THKは工作機械などの資本財関連の分野のなかでも、川上、そのなかでもどちらかといえば上部に位置する企業だ。同社は、各種の工作機械に搭載される直動システムの開発と生産などを行う。直動システムとは、直線上の機器の運動を可能にし、瞬時の、正確な動作を可能にする装置を言う。THKはこの技術を「LM(リニア・モーション)ガイド」と呼ぶ。
直動システムの分野でTHKは世界のパイオニア企業として成長を遂げてきた。

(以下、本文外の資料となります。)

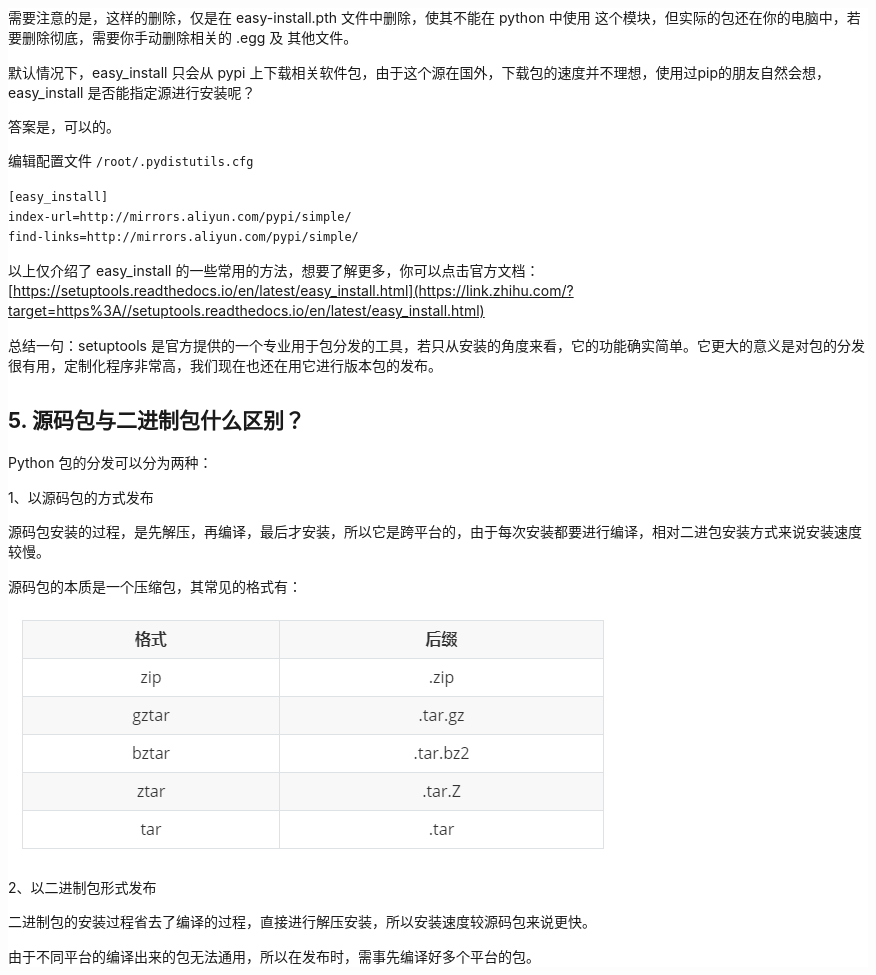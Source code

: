 

需要注意的是，这样的删除，仅是在 easy-install.pth 文件中删除，使其不能在 python 中使用 这个模块，但实际的包还在你的电脑中，若要删除彻底，需要你手动删除相关的 .egg 及 其他文件。

默认情况下，easy_install 只会从 pypi 上下载相关软件包，由于这个源在国外，下载包的速度并不理想，使用过pip的朋友自然会想，easy_install 是否能指定源进行安装呢？

答案是，可以的。

编辑配置文件 `/root/.pydistutils.cfg`

```text
[easy_install]
index-url=http://mirrors.aliyun.com/pypi/simple/
find-links=http://mirrors.aliyun.com/pypi/simple/
```



以上仅介绍了 easy_install 的一些常用的方法，想要了解更多，你可以点击官方文档：[https://setuptools.readthedocs.io/en/latest/easy_install.html](https://link.zhihu.com/?target=https%3A//setuptools.readthedocs.io/en/latest/easy_install.html)

总结一句：setuptools 是官方提供的一个专业用于包分发的工具，若只从安装的角度来看，它的功能确实简单。它更大的意义是对包的分发很有用，定制化程序非常高，我们现在也还在用它进行版本包的发布。

## 5. 源码包与二进制包什么区别？



Python 包的分发可以分为两种：

1、以源码包的方式发布



源码包安装的过程，是先解压，再编译，最后才安装，所以它是跨平台的，由于每次安装都要进行编译，相对二进包安装方式来说安装速度较慢。

源码包的本质是一个压缩包，其常见的格式有：

![img](Python打包与发布.assets/v2-dffd77a245997a841eb426d9c0ce5184_1440w.jpg)



2、以二进制包形式发布

二进制包的安装过程省去了编译的过程，直接进行解压安装，所以安装速度较源码包来说更快。

由于不同平台的编译出来的包无法通用，所以在发布时，需事先编译好多个平台的包。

同社の技術が用いられている具体的な工作機械としては、半導体の製造装置やマシニングセンタ、フライス盤、産業用ロボットなど幅広い。つまり、THKは各種産業用機器の性能発揮に欠かせない直線上の動作を支える技術を供給し、その需要は、世界経済の設備投資の先行きを示唆する工作機械受注に先んじて変化する傾向にある。そのためTHKの株価や業績動向を世界経済の先行指標と考え、注目する投資家が多い。
2021年1~6月期のTHKの売上収益は1,510億円に達し、コロナ禍が発生する前の2019年1~6月期の実績を上回った。地域別売上収益の推移からその要因を確認すると、中国と他のアジア地域からの需要の伸びが顕著だ。中国に関しては米中の通商摩擦やコロナショックによる落ち込みを挟みつつも、需要が拡大傾向で推移している。

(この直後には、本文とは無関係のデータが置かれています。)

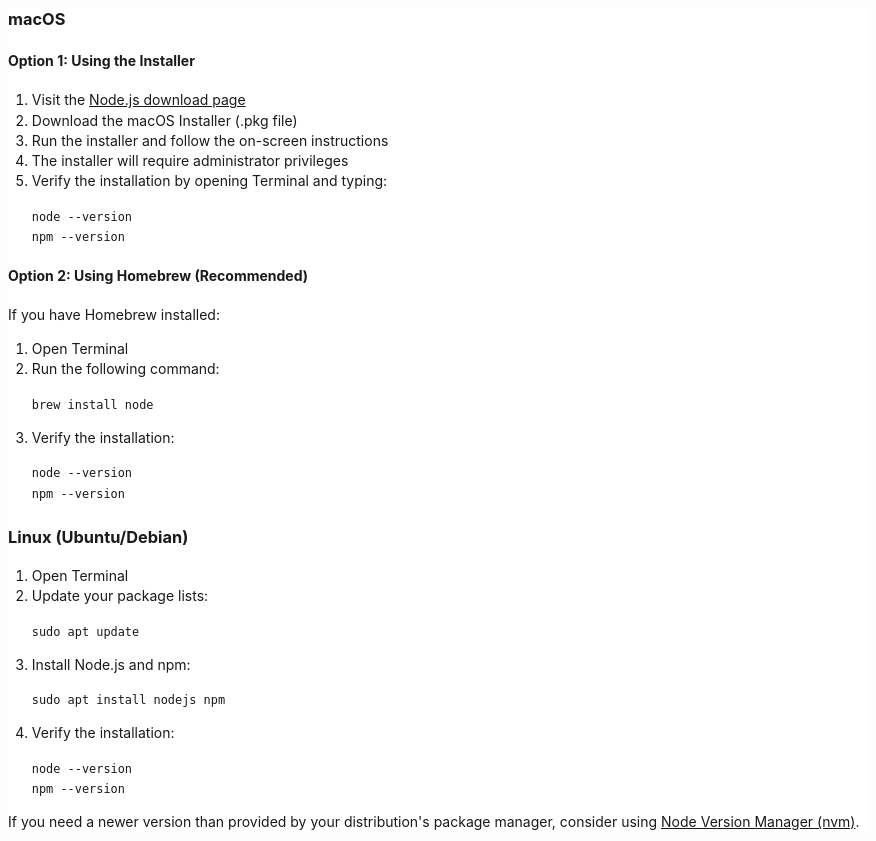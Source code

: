 ### macOS

#### Option 1: Using the Installer

1. Visit the [Node.js download page](https://nodejs.org/en/download)
2. Download the macOS Installer (.pkg file)
3. Run the installer and follow the on-screen instructions
4. The installer will require administrator privileges
5. Verify the installation by opening Terminal and typing:
   ```
   node --version
   npm --version
   ```

#### Option 2: Using Homebrew (Recommended)

If you have Homebrew installed:

1. Open Terminal
2. Run the following command:
   ```
   brew install node
   ```
3. Verify the installation:
   ```
   node --version
   npm --version
   ```

### Linux (Ubuntu/Debian)

1. Open Terminal
2. Update your package lists:
   ```
   sudo apt update
   ```
3. Install Node.js and npm:
   ```
   sudo apt install nodejs npm
   ```
4. Verify the installation:
   ```
   node --version
   npm --version
   ```

If you need a newer version than provided by your distribution's package manager, consider using [Node Version Manager (nvm)](https://github.com/nvm-sh/nvm).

また、中国以外のアジア地域での需要も拡大している。その背景には、2018年以降に激化した米中の通商摩擦によってベトナムやタイ、マレーシアなどに生産拠点を移す企業が増加したことがあるだろう。それに加えて、シンガポールやマレーシアでは米国などの半導体メーカーが工場を設け、追加の設備投資が行われている。それは、アジア地域における半導体の製造装置などの精密機械への需要を押し上げる。
すべての工作機械にはドリルや加工対象となる基盤などをリニア=直線に迅速かつ正確に、効率的に移動させることが欠かせない。コロナ禍での巣ごもり需要によってデジタル家電などの需要が一段と増加したことも重なり、各種工作機械に用いられるTHKの直動システムへの需要が高まり、業績が上向いた。
ただし、目先、THKの業績拡大ペースは幾分か弱まる可能性が高い。そう考える要因は複数ある。まず、中国経済では2020年春先から前倒しでインフラ投資が進められた。その効果が一巡し、固定資産投資の伸びが鈍化している。中国での消費者心理の回復が遅れていることも中国での生産活動にマイナスだ。それに加えて、共産党政権は貧富の格差解消の姿勢を示すために、民間企業への締め付けを強化し、企業経営者のアニマルスピリットは弱まる可能性がある。その結果として、中国企業の設備投資の増加ペースは穏やかになり、THKの収益には下方圧力がかかる展開が想定される。